» **Records to use**:
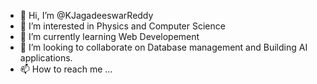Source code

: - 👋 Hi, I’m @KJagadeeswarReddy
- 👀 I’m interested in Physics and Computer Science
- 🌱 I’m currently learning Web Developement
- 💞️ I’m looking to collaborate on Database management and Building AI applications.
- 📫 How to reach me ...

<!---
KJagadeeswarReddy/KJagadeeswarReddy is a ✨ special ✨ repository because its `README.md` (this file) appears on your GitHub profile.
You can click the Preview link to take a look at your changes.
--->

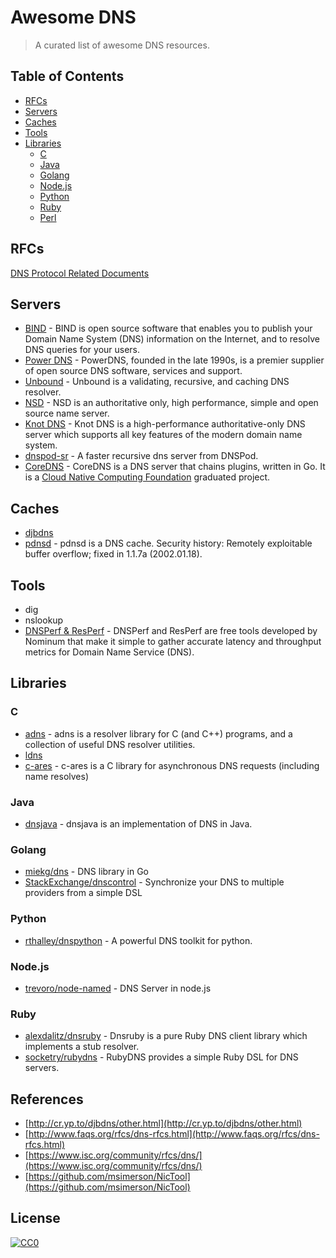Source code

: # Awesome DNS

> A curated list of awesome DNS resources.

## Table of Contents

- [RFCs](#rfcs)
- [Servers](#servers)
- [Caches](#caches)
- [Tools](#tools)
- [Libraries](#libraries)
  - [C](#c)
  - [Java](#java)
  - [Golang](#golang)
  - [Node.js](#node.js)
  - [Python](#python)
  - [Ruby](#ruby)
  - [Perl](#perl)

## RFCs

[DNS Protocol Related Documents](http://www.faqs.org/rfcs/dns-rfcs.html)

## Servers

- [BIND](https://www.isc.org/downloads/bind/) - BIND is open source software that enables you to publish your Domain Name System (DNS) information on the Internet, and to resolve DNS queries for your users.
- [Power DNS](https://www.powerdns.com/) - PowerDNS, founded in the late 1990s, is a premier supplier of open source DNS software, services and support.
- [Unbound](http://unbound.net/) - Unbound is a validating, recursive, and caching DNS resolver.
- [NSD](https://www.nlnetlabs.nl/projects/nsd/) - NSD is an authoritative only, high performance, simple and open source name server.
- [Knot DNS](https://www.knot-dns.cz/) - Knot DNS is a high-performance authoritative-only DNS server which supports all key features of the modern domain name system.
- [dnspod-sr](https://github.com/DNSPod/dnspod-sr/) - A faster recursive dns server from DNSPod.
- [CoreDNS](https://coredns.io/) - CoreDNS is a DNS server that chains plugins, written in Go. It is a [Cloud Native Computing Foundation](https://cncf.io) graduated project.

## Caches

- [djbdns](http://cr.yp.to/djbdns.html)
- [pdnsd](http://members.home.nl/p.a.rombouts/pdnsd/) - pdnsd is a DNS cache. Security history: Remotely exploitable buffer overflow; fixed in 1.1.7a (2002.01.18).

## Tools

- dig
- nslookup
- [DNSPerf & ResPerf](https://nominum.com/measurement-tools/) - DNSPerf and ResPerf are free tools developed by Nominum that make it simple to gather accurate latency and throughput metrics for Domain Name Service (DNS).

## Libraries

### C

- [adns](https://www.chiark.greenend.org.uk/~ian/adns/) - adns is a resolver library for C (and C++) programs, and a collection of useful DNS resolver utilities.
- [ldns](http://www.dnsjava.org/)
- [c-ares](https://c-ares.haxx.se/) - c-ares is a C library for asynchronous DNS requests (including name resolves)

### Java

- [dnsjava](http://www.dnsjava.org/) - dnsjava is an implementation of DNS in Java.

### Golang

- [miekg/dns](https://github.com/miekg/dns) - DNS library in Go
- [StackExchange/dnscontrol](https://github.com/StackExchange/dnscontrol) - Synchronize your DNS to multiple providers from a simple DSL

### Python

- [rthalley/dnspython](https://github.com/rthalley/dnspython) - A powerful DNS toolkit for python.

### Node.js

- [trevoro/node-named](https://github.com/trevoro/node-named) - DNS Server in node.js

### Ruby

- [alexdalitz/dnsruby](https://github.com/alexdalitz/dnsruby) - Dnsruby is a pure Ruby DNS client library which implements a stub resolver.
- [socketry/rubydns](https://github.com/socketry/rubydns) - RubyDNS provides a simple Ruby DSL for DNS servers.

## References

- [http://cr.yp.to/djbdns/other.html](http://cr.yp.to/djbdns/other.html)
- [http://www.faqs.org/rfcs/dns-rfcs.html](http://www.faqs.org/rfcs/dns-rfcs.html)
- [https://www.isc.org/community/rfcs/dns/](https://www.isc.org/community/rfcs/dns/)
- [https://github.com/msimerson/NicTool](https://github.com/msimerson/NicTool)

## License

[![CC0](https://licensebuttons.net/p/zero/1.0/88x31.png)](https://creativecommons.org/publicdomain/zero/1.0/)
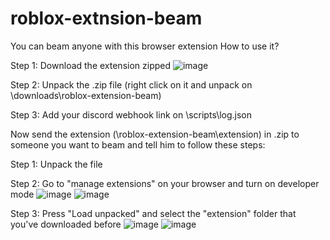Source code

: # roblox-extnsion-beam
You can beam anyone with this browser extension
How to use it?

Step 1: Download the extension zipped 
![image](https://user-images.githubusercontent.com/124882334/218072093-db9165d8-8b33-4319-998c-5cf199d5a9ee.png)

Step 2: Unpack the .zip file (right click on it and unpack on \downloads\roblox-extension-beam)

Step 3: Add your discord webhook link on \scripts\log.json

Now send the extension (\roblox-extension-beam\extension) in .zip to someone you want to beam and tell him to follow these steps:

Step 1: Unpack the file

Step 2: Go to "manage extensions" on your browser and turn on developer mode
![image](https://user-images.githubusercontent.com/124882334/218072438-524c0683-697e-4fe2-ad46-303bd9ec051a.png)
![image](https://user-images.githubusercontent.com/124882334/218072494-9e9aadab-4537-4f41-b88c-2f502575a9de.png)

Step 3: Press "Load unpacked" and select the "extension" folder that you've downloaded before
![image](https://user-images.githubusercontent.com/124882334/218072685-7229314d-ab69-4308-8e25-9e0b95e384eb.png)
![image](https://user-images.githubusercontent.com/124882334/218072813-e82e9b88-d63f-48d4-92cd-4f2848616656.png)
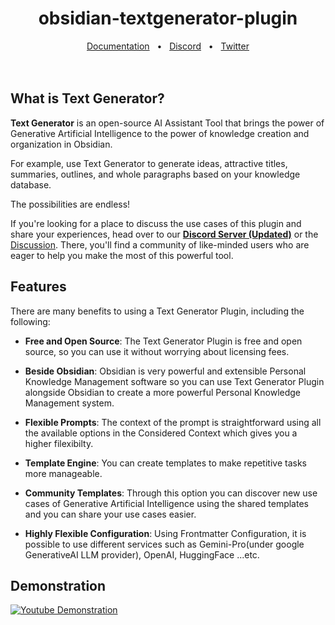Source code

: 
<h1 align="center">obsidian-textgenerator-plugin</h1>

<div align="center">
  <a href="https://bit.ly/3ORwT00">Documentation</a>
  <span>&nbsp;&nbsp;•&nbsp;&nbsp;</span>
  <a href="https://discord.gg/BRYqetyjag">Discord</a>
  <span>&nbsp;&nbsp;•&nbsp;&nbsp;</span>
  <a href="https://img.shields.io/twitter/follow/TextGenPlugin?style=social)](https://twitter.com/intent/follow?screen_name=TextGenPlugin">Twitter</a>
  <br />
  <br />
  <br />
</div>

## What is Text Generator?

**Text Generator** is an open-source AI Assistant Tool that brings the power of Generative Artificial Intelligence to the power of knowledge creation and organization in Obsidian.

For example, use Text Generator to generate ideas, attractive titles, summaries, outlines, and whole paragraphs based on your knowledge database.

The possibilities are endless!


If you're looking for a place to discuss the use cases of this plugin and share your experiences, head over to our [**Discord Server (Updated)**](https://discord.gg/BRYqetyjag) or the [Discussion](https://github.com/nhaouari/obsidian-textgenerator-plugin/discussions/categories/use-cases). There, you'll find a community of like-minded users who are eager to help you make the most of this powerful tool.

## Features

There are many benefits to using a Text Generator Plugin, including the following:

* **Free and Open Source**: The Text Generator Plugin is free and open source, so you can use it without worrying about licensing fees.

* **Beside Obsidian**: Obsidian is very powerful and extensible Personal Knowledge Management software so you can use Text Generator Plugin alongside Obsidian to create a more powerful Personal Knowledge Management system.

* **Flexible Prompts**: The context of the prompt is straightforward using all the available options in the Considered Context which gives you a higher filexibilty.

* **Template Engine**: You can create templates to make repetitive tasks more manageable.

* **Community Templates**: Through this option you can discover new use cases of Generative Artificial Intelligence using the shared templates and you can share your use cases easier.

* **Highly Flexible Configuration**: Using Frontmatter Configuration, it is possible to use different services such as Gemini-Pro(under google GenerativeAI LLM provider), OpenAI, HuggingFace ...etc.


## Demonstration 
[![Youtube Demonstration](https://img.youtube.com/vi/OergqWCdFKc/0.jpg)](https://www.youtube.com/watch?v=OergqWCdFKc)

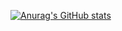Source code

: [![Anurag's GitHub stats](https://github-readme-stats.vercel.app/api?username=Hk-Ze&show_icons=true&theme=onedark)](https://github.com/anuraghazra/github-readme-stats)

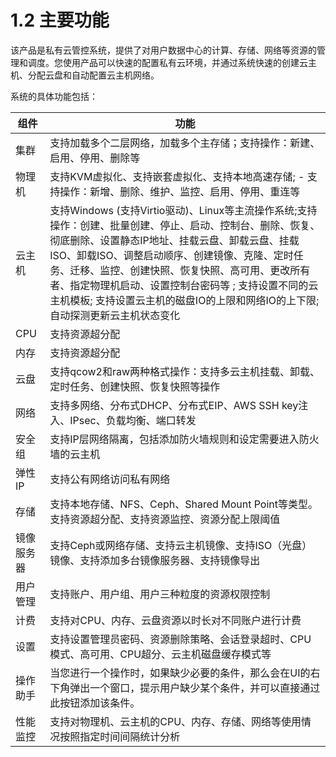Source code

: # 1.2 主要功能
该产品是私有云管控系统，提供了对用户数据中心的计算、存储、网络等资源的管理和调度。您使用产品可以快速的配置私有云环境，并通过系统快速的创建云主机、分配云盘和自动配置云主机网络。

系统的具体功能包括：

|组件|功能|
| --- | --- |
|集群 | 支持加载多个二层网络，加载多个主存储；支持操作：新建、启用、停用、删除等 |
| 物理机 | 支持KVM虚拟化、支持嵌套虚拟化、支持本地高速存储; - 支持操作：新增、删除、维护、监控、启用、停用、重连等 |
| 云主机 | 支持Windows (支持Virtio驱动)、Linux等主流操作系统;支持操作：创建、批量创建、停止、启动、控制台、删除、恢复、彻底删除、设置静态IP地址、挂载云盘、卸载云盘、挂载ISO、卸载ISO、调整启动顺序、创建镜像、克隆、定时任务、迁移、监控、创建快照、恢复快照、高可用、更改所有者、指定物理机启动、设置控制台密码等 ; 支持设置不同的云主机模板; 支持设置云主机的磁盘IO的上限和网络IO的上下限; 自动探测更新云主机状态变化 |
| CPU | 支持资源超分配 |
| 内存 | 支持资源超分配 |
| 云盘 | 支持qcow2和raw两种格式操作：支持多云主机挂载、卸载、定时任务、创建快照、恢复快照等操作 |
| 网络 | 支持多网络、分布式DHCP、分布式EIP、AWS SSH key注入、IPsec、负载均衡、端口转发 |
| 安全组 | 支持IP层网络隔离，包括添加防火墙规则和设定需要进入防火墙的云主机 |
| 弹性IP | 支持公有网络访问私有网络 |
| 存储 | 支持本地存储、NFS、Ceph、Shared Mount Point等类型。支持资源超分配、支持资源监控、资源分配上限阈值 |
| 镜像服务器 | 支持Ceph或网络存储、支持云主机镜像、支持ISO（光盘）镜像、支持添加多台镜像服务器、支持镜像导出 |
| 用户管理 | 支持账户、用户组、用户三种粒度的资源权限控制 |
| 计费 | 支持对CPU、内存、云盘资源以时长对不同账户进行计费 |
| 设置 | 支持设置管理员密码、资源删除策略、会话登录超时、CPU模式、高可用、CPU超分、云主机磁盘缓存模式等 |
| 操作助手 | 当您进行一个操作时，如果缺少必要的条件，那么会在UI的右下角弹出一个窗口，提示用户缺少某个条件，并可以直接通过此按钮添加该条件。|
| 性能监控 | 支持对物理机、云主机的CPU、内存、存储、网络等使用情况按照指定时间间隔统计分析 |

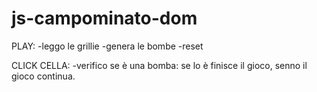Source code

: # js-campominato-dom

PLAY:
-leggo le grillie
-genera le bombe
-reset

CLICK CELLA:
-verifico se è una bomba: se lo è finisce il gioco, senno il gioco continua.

» **Aim of the task**: Taking the entries above, copy word for word the lines from the one with "- [miekg/dns](https://github.com/miekg/dns) - DNS" up to and including the one with "Step 3: Add", without any picture.

» **Final answer**:
- [miekg/dns](https://github.com/miekg/dns) - DNS library in Go
- [StackExchange/dnscontrol](https://github.com/StackExchange/dnscontrol) - Synchronize your DNS to multiple providers from a simple DSL

### Python

- [rthalley/dnspython](https://github.com/rthalley/dnspython) - A powerful DNS toolkit for python.

### Node.js

- [trevoro/node-named](https://github.com/trevoro/node-named) - DNS Server in node.js

### Ruby

- [alexdalitz/dnsruby](https://github.com/alexdalitz/dnsruby) - Dnsruby is a pure Ruby DNS client library which implements a stub resolver.
- [socketry/rubydns](https://github.com/socketry/rubydns) - RubyDNS provides a simple Ruby DSL for DNS servers.

## References

- [http://cr.yp.to/djbdns/other.html](http://cr.yp.to/djbdns/other.html)
- [http://www.faqs.org/rfcs/dns-rfcs.html](http://www.faqs.org/rfcs/dns-rfcs.html)
- [https://www.isc.org/community/rfcs/dns/](https://www.isc.org/community/rfcs/dns/)
- [https://github.com/msimerson/NicTool](https://github.com/msimerson/NicTool)

## License

[![CC0](https://licensebuttons.net/p/zero/1.0/88x31.png)](https://creativecommons.org/publicdomain/zero/1.0/)
Source code

: # roblox-extnsion-beam
You can beam anyone with this browser extension
How to use it?

Step 1: Download the extension zipped 
![image](https://user-images.githubusercontent.com/124882334/218072093-db9165d8-8b33-4319-998c-5cf199d5a9ee.png)

Step 2: Unpack the .zip file (right click on it and unpack on \downloads\roblox-extension-beam)

Step 3: Add your discord webhook link on \scripts\log.json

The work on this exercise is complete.